Chulengo e Cusso - assim preferem ser tratados - são acompanhados na expedição fotográfica por dois cães. A Pitoca - cruza das raças airedale terrier com veadeiro - é hábil nos movimentos circulares de empacar (amarrar ou distrair) o javali. Nego, um guaipeca típico da fronteira, é farejador incansável. A dupla se completa com suas diferentes aptidões.
A busca para capturar imagens começa pela parte úmida da mata, onde escorre o Rio Ibirapuitã. Chulengo pede silêncio, pois os javalis temem a voz humana. Comunica-se com os cães por assovios. Numa das suas poucas frases, brinca com os repórteres:
- Se ninguém aqui for pata de pomba (pé-frio), veremos os porcos!
De tão habituados ao predador, moradores da fronteira chamam os javalis de porcos - ou chanchos na versão uruguaia. Após duas horas de caminhada, Pitoca e Nego latem avisando que localizaram um deles. É um macho satélite, aquele que gravita em torno da vara depois de ter sido expulso pelo javali dominante. Deve pesar em torno de 90 quilos, os caninos - presas - despontam entre os pelos hirsutos do focinho.

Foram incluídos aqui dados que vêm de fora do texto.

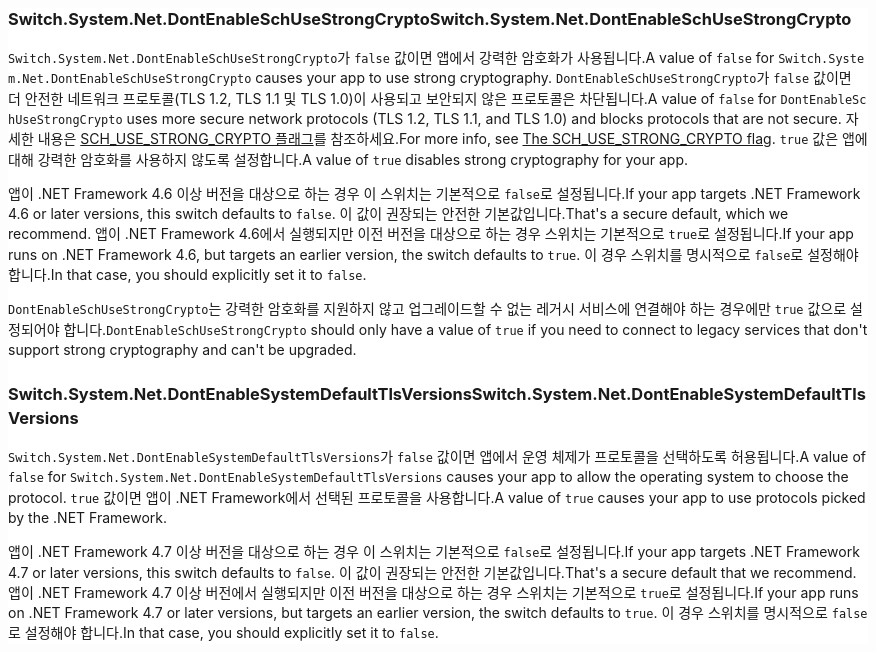 ### <a name="switchsystemnetdontenableschusestrongcrypto"></a><span data-ttu-id="65c00-208">Switch.System.Net.DontEnableSchUseStrongCrypto</span><span class="sxs-lookup"><span data-stu-id="65c00-208">Switch.System.Net.DontEnableSchUseStrongCrypto</span></span>

<span data-ttu-id="65c00-209">`Switch.System.Net.DontEnableSchUseStrongCrypto`가 `false` 값이면 앱에서 강력한 암호화가 사용됩니다.</span><span class="sxs-lookup"><span data-stu-id="65c00-209">A value of `false` for `Switch.System.Net.DontEnableSchUseStrongCrypto` causes your app to use strong cryptography.</span></span> <span data-ttu-id="65c00-210">`DontEnableSchUseStrongCrypto`가 `false` 값이면 더 안전한 네트워크 프로토콜(TLS 1.2, TLS 1.1 및 TLS 1.0)이 사용되고 보안되지 않은 프로토콜은 차단됩니다.</span><span class="sxs-lookup"><span data-stu-id="65c00-210">A value of `false` for `DontEnableSchUseStrongCrypto` uses more secure network protocols (TLS 1.2, TLS 1.1, and TLS 1.0) and blocks protocols that are not secure.</span></span> <span data-ttu-id="65c00-211">자세한 내용은 [SCH_USE_STRONG_CRYPTO 플래그](#the-sch_use_strong_crypto-flag)를 참조하세요.</span><span class="sxs-lookup"><span data-stu-id="65c00-211">For more info, see [The SCH_USE_STRONG_CRYPTO flag](#the-sch_use_strong_crypto-flag).</span></span> <span data-ttu-id="65c00-212">`true` 값은 앱에 대해 강력한 암호화를 사용하지 않도록 설정합니다.</span><span class="sxs-lookup"><span data-stu-id="65c00-212">A value of `true` disables strong cryptography for your app.</span></span>

<span data-ttu-id="65c00-213">앱이 .NET Framework 4.6 이상 버전을 대상으로 하는 경우 이 스위치는 기본적으로 `false`로 설정됩니다.</span><span class="sxs-lookup"><span data-stu-id="65c00-213">If your app targets .NET Framework 4.6 or later versions, this switch defaults to `false`.</span></span> <span data-ttu-id="65c00-214">이 값이 권장되는 안전한 기본값입니다.</span><span class="sxs-lookup"><span data-stu-id="65c00-214">That's a secure default, which we recommend.</span></span> <span data-ttu-id="65c00-215">앱이 .NET Framework 4.6에서 실행되지만 이전 버전을 대상으로 하는 경우 스위치는 기본적으로 `true`로 설정됩니다.</span><span class="sxs-lookup"><span data-stu-id="65c00-215">If your app runs on .NET Framework 4.6, but targets an earlier version, the switch defaults to `true`.</span></span> <span data-ttu-id="65c00-216">이 경우 스위치를 명시적으로 `false`로 설정해야 합니다.</span><span class="sxs-lookup"><span data-stu-id="65c00-216">In that case, you should explicitly set it to `false`.</span></span>

<span data-ttu-id="65c00-217">`DontEnableSchUseStrongCrypto`는 강력한 암호화를 지원하지 않고 업그레이드할 수 없는 레거시 서비스에 연결해야 하는 경우에만 `true` 값으로 설정되어야 합니다.</span><span class="sxs-lookup"><span data-stu-id="65c00-217">`DontEnableSchUseStrongCrypto` should only have a value of `true` if you need to connect to legacy services that don't support strong cryptography and can't be upgraded.</span></span>

### <a name="switchsystemnetdontenablesystemdefaulttlsversions"></a><span data-ttu-id="65c00-218">Switch.System.Net.DontEnableSystemDefaultTlsVersions</span><span class="sxs-lookup"><span data-stu-id="65c00-218">Switch.System.Net.DontEnableSystemDefaultTlsVersions</span></span>

<span data-ttu-id="65c00-219">`Switch.System.Net.DontEnableSystemDefaultTlsVersions`가 `false` 값이면 앱에서 운영 체제가 프로토콜을 선택하도록 허용됩니다.</span><span class="sxs-lookup"><span data-stu-id="65c00-219">A value of `false` for `Switch.System.Net.DontEnableSystemDefaultTlsVersions` causes your app to allow the operating system to choose the protocol.</span></span> <span data-ttu-id="65c00-220">`true` 값이면 앱이 .NET Framework에서 선택된 프로토콜을 사용합니다.</span><span class="sxs-lookup"><span data-stu-id="65c00-220">A value of `true` causes your app to use protocols picked by the .NET Framework.</span></span>

<span data-ttu-id="65c00-221">앱이 .NET Framework 4.7 이상 버전을 대상으로 하는 경우 이 스위치는 기본적으로 `false`로 설정됩니다.</span><span class="sxs-lookup"><span data-stu-id="65c00-221">If your app targets .NET Framework 4.7 or later versions, this switch defaults to `false`.</span></span> <span data-ttu-id="65c00-222">이 값이 권장되는 안전한 기본값입니다.</span><span class="sxs-lookup"><span data-stu-id="65c00-222">That's a secure default that we recommend.</span></span> <span data-ttu-id="65c00-223">앱이 .NET Framework 4.7 이상 버전에서 실행되지만 이전 버전을 대상으로 하는 경우 스위치는 기본적으로 `true`로 설정됩니다.</span><span class="sxs-lookup"><span data-stu-id="65c00-223">If your app runs on .NET Framework 4.7 or later versions, but targets an earlier version, the switch defaults to `true`.</span></span> <span data-ttu-id="65c00-224">이 경우 스위치를 명시적으로 `false`로 설정해야 합니다.</span><span class="sxs-lookup"><span data-stu-id="65c00-224">In that case, you should explicitly set it to `false`.</span></span>
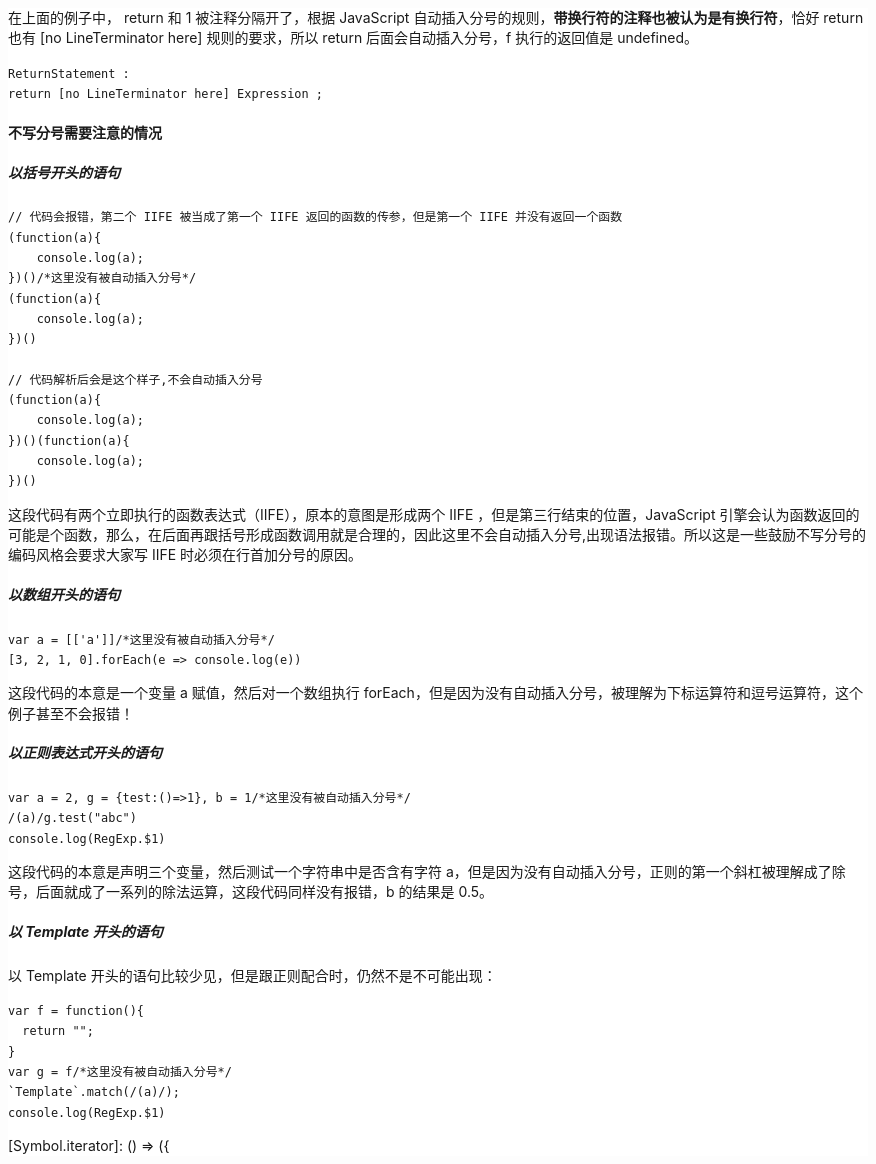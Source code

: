 在上面的例子中， return 和 1 被注释分隔开了，根据 JavaScript 自动插入分号的规则，**带换行符的注释也被认为是有换行符**，恰好 return 也有 [no LineTerminator here] 规则的要求，所以 return 后面会自动插入分号，f 执行的返回值是 undefined。

```
ReturnStatement :
return [no LineTerminator here] Expression ;
```

#### 不写分号需要注意的情况

##### 以括号开头的语句

```
// 代码会报错，第二个 IIFE 被当成了第一个 IIFE 返回的函数的传参，但是第一个 IIFE 并没有返回一个函数
(function(a){
    console.log(a);
})()/*这里没有被自动插入分号*/
(function(a){
    console.log(a);
})()

// 代码解析后会是这个样子,不会自动插入分号
(function(a){
    console.log(a);
})()(function(a){
    console.log(a);
})()
```

这段代码有两个立即执行的函数表达式（IIFE），原本的意图是形成两个 IIFE ，但是第三行结束的位置，JavaScript 引擎会认为函数返回的可能是个函数，那么，在后面再跟括号形成函数调用就是合理的，因此这里不会自动插入分号,出现语法报错。所以这是一些鼓励不写分号的编码风格会要求大家写 IIFE 时必须在行首加分号的原因。

##### 以数组开头的语句

```
var a = [['a']]/*这里没有被自动插入分号*/
[3, 2, 1, 0].forEach(e => console.log(e))
```

这段代码的本意是一个变量 a 赋值，然后对一个数组执行 forEach，但是因为没有自动插入分号，被理解为下标运算符和逗号运算符，这个例子甚至不会报错！

##### 以正则表达式开头的语句

```
var a = 2, g = {test:()=>1}, b = 1/*这里没有被自动插入分号*/
/(a)/g.test("abc")
console.log(RegExp.$1)
```

这段代码的本意是声明三个变量，然后测试一个字符串中是否含有字符 a，但是因为没有自动插入分号，正则的第一个斜杠被理解成了除号，后面就成了一系列的除法运算，这段代码同样没有报错，b 的结果是 0.5。

##### 以 Template 开头的语句

以 Template 开头的语句比较少见，但是跟正则配合时，仍然不是不可能出现：

```
var f = function(){
  return "";
}
var g = f/*这里没有被自动插入分号*/
`Template`.match(/(a)/);
console.log(RegExp.$1)
```


  [Symbol.iterator]: () => ({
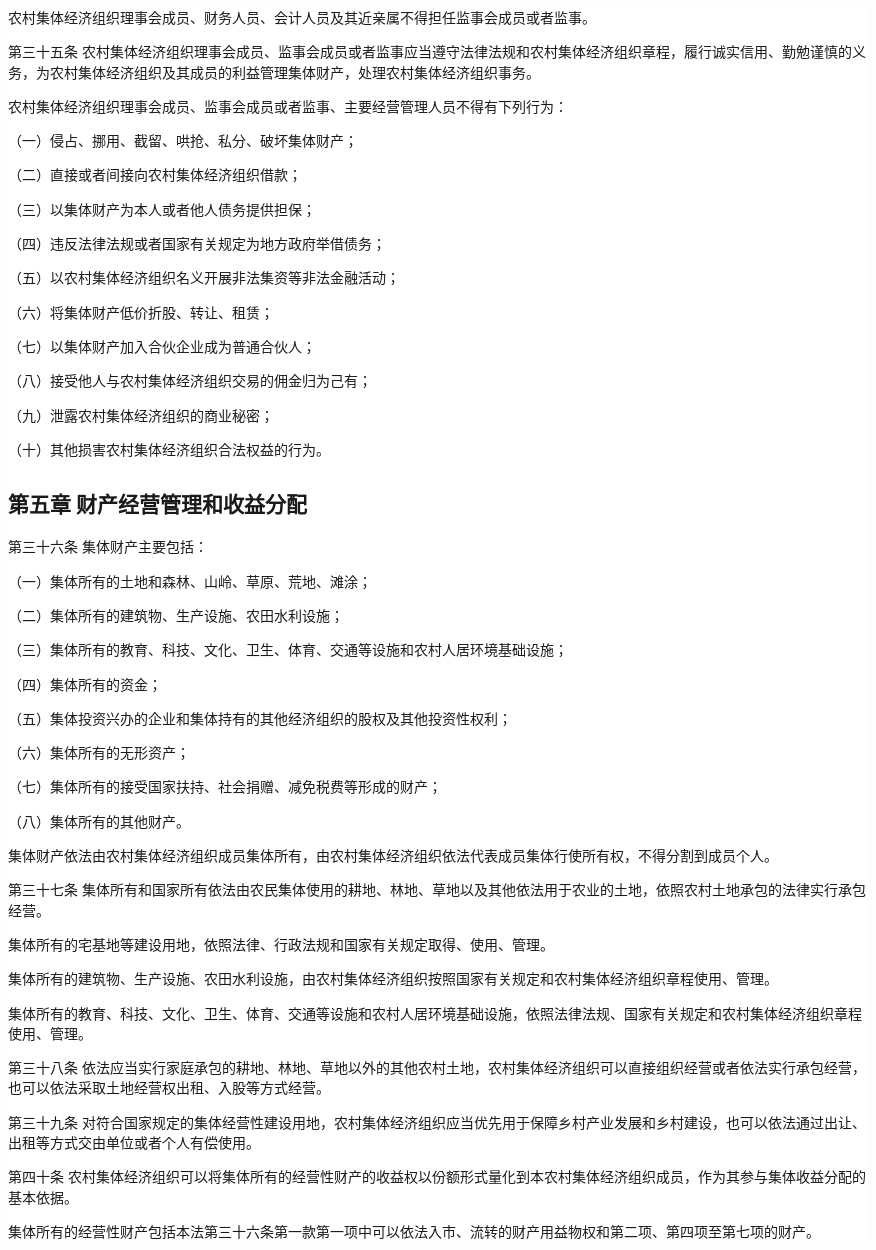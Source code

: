 农村集体经济组织理事会成员、财务人员、会计人员及其近亲属不得担任监事会成员或者监事。

第三十五条 农村集体经济组织理事会成员、监事会成员或者监事应当遵守法律法规和农村集体经济组织章程，履行诚实信用、勤勉谨慎的义务，为农村集体经济组织及其成员的利益管理集体财产，处理农村集体经济组织事务。

农村集体经济组织理事会成员、监事会成员或者监事、主要经营管理人员不得有下列行为：

（一）侵占、挪用、截留、哄抢、私分、破坏集体财产；

（二）直接或者间接向农村集体经济组织借款；

（三）以集体财产为本人或者他人债务提供担保；

（四）违反法律法规或者国家有关规定为地方政府举借债务；

（五）以农村集体经济组织名义开展非法集资等非法金融活动；

（六）将集体财产低价折股、转让、租赁；

（七）以集体财产加入合伙企业成为普通合伙人；

（八）接受他人与农村集体经济组织交易的佣金归为己有；

（九）泄露农村集体经济组织的商业秘密；

（十）其他损害农村集体经济组织合法权益的行为。

## 第五章 财产经营管理和收益分配

第三十六条 集体财产主要包括：

（一）集体所有的土地和森林、山岭、草原、荒地、滩涂；

（二）集体所有的建筑物、生产设施、农田水利设施；

（三）集体所有的教育、科技、文化、卫生、体育、交通等设施和农村人居环境基础设施；

（四）集体所有的资金；

（五）集体投资兴办的企业和集体持有的其他经济组织的股权及其他投资性权利；

（六）集体所有的无形资产；

（七）集体所有的接受国家扶持、社会捐赠、减免税费等形成的财产；

（八）集体所有的其他财产。

集体财产依法由农村集体经济组织成员集体所有，由农村集体经济组织依法代表成员集体行使所有权，不得分割到成员个人。

第三十七条 集体所有和国家所有依法由农民集体使用的耕地、林地、草地以及其他依法用于农业的土地，依照农村土地承包的法律实行承包经营。

集体所有的宅基地等建设用地，依照法律、行政法规和国家有关规定取得、使用、管理。

集体所有的建筑物、生产设施、农田水利设施，由农村集体经济组织按照国家有关规定和农村集体经济组织章程使用、管理。

集体所有的教育、科技、文化、卫生、体育、交通等设施和农村人居环境基础设施，依照法律法规、国家有关规定和农村集体经济组织章程使用、管理。

第三十八条 依法应当实行家庭承包的耕地、林地、草地以外的其他农村土地，农村集体经济组织可以直接组织经营或者依法实行承包经营，也可以依法采取土地经营权出租、入股等方式经营。

第三十九条 对符合国家规定的集体经营性建设用地，农村集体经济组织应当优先用于保障乡村产业发展和乡村建设，也可以依法通过出让、出租等方式交由单位或者个人有偿使用。

第四十条 农村集体经济组织可以将集体所有的经营性财产的收益权以份额形式量化到本农村集体经济组织成员，作为其参与集体收益分配的基本依据。

集体所有的经营性财产包括本法第三十六条第一款第一项中可以依法入市、流转的财产用益物权和第二项、第四项至第七项的财产。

Tática é ir aonde existe a comida
De porte médio, Nego e Pitoca apenas cercam o javali, que parece surpreso, mas não assustado. Chulengo não tem os sabujos de ataque, como o poderoso dogo argentino, que se engalfinham nos porcos selvagens em lutas sanguinárias para os dois lados. Inúmeros cães já morreram em caçadas, destripados por caninos que operam como sabres, em potentes cabeçadas de baixo para cima. A própria Pitoca quase se foi, ano passado, ao ter o ventre rasgado no que os gaúchos definem de "talho de toda lâmina" (ao comprido).
- Tem muito porco bandido, que mata cachorro - diz Chulengo.
Ao notar a presença humana, o macho solitário desempaca dos cães e foge. Nego e Pitoca vão ao encalço, mas ele pula uma vala de três metros e depois atravessa o Ibirapuitã, numa largura de 30 metros, sumindo na mata. Chulengo assovia, quer os cuscos de volta, para que não se cansem.
- O porco corre que se desastra - comenta o guia.
Há um ditado uruguaio que ensina: a perdição do homem é a "plata" (dinheiro); a do chancho é a comida. A lógica para seguir os javalis é ir aonde tem alimento e aguadas. Os mateiros percebem os vestígios de outros animais, além do javali. Um montinho de cocô amarelado indica bugios.
- Cuidado - previne Cusso, lembrando que os primatas, da copa das árvores, usam as fezes como artilharia aérea contra intrusos.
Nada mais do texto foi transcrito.